INPUT DATA:
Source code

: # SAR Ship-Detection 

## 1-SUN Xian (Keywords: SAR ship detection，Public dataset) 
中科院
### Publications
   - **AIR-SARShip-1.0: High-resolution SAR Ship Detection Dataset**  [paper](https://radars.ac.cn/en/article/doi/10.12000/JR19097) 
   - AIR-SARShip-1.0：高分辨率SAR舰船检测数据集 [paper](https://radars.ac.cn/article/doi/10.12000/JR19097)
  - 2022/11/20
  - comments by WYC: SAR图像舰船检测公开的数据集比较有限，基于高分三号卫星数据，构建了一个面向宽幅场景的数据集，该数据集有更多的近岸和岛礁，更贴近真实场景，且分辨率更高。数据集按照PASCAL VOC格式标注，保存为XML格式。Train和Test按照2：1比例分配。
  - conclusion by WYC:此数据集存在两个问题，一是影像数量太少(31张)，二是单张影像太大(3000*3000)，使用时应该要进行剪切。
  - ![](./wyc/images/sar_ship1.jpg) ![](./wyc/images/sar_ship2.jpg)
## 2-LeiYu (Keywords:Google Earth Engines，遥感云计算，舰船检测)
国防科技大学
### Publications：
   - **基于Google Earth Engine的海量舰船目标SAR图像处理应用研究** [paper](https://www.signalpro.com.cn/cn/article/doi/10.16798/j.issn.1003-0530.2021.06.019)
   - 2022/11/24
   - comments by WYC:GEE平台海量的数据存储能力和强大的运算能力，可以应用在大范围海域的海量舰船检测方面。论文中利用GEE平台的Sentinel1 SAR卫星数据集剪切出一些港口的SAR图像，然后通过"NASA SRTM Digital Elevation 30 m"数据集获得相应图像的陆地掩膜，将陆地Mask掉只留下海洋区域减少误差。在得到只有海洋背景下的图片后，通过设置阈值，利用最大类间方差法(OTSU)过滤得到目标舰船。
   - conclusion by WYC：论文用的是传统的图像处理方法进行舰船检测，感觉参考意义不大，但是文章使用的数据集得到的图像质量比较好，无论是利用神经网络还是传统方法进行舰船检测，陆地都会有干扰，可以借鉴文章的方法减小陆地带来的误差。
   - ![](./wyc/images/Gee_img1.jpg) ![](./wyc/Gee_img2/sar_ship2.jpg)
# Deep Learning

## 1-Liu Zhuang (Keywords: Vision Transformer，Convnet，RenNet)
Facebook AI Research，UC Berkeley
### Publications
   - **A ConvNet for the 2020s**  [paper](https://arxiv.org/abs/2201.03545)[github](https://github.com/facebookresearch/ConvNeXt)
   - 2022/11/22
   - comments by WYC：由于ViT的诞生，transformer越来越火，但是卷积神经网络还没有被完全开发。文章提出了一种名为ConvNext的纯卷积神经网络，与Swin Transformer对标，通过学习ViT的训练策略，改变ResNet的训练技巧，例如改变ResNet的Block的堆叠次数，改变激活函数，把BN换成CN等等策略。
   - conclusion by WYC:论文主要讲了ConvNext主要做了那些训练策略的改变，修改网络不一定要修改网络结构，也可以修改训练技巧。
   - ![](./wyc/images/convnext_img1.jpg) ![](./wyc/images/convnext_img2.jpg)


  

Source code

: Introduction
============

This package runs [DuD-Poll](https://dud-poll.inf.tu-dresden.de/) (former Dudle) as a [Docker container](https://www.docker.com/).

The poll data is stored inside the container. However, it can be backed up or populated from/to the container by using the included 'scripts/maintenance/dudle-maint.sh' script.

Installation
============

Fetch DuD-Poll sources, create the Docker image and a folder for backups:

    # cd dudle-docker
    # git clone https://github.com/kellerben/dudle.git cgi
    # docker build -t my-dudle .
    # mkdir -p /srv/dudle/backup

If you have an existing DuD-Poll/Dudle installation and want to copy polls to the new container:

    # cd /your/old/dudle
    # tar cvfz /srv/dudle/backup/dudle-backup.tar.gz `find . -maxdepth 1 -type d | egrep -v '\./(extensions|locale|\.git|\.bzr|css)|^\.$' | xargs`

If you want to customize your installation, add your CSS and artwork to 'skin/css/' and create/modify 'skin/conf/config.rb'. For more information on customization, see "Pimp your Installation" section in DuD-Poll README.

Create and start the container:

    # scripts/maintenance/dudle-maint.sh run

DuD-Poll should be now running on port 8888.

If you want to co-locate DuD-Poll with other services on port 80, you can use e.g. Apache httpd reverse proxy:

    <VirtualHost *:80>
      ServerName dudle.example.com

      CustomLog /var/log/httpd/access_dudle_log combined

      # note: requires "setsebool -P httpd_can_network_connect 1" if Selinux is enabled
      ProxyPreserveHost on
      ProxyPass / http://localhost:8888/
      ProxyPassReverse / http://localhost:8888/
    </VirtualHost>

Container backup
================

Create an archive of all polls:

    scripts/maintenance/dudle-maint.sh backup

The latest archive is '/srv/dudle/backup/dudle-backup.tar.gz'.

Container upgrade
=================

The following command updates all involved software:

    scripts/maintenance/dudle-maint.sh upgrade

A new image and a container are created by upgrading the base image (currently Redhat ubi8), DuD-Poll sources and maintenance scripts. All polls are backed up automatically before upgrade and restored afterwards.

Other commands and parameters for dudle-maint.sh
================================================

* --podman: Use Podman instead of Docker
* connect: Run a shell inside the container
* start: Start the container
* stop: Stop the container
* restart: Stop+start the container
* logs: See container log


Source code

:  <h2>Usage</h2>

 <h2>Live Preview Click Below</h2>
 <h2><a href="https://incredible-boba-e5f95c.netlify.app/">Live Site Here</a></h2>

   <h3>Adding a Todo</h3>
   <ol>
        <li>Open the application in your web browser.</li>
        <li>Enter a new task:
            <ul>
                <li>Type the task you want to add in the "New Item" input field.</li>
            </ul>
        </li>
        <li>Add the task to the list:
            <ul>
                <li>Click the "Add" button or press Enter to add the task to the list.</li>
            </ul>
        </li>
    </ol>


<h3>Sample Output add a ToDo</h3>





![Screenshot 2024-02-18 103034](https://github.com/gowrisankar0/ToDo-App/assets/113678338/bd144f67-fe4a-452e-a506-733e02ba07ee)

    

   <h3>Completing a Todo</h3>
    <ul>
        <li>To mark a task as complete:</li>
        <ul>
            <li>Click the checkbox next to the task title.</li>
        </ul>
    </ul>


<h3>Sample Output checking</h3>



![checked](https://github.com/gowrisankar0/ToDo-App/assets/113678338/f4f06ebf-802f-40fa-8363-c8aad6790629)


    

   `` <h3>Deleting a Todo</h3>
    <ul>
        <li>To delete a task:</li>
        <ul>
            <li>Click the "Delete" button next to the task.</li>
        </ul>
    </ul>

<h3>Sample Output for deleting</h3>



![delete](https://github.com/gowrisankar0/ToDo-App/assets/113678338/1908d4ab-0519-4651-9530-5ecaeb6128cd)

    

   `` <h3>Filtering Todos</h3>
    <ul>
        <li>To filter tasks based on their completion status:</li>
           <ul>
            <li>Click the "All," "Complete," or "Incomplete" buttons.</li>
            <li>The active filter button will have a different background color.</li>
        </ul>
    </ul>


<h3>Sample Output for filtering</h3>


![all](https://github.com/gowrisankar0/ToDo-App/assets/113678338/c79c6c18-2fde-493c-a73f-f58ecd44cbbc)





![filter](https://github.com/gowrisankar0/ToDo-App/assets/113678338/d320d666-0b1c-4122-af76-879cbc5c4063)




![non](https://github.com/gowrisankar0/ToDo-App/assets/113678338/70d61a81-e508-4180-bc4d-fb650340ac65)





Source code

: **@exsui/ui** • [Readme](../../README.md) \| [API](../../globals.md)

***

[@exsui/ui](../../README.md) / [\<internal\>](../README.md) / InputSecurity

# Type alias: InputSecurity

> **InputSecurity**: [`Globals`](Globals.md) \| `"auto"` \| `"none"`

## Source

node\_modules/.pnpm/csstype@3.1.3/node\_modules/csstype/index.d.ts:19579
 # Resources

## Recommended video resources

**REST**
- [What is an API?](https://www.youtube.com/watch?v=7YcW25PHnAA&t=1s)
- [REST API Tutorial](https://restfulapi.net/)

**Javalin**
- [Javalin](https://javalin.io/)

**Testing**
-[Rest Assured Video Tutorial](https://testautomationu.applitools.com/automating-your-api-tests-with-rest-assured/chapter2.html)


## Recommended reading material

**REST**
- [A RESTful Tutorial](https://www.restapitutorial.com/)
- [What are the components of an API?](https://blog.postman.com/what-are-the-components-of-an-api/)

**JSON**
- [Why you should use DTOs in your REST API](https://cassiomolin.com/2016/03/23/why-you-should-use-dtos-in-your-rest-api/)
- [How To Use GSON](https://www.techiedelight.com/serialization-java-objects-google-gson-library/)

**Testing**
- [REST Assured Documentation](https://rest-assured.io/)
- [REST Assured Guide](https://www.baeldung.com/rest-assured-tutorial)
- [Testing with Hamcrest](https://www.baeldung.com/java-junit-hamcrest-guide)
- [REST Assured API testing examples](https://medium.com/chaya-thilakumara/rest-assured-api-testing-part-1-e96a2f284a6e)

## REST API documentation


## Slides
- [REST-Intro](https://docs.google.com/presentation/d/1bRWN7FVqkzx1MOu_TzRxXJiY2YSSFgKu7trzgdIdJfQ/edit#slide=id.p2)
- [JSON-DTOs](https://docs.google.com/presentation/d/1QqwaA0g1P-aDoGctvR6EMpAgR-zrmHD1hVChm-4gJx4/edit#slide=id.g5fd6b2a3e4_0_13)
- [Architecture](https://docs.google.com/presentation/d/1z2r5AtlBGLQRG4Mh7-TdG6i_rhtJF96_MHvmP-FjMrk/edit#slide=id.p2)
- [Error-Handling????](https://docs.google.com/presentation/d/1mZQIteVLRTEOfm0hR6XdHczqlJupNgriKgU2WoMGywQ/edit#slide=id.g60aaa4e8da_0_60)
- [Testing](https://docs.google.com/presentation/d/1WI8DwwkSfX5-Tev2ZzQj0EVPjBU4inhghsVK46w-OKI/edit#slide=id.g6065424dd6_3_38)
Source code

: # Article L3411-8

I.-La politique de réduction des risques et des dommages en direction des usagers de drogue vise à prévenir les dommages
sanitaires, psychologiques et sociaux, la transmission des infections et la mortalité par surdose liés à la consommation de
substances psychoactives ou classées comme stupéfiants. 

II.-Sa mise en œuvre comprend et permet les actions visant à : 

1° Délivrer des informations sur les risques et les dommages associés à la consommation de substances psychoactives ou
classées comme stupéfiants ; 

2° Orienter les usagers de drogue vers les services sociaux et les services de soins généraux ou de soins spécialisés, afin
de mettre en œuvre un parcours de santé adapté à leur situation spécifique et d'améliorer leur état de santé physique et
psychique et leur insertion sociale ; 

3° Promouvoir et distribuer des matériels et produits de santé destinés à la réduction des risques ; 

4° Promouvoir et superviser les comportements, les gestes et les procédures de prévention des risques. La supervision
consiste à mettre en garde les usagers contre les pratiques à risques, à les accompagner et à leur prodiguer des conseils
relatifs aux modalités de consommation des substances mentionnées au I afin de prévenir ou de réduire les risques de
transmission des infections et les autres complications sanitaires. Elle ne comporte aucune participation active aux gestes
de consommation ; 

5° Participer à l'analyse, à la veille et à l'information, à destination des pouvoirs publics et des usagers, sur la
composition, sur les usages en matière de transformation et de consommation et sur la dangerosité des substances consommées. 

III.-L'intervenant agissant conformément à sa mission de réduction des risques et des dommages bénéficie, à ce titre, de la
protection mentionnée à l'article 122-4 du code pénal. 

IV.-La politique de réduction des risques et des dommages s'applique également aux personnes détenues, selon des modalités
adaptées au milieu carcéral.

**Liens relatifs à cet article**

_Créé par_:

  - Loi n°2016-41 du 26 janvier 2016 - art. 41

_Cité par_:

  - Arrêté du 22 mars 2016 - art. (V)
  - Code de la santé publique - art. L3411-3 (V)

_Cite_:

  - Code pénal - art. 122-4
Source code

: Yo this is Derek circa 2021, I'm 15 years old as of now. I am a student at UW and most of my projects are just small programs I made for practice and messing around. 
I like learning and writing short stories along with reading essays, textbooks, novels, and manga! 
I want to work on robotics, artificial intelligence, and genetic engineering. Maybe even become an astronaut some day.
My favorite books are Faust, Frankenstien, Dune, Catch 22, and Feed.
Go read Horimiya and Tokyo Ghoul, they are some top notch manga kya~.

TASK INSTRUCTIONS: Which lines run from the one holding "<li>To delete a task:</li>" through the one holding "<li>To filter tasks" in the records above? Repeat them exactly, both included, and nothing more.

RESPONSE AREA:
        <li>To delete a task:</li>
        <ul>
            <li>Click the "Delete" button next to the task.</li>
        </ul>
    </ul>

<h3>Sample Output for deleting</h3>



![delete](https://github.com/gowrisankar0/ToDo-App/assets/113678338/1908d4ab-0519-4651-9530-5ecaeb6128cd)

    

   `` <h3>Filtering Todos</h3>
    <ul>
        <li>To filter tasks based on their completion status:</li>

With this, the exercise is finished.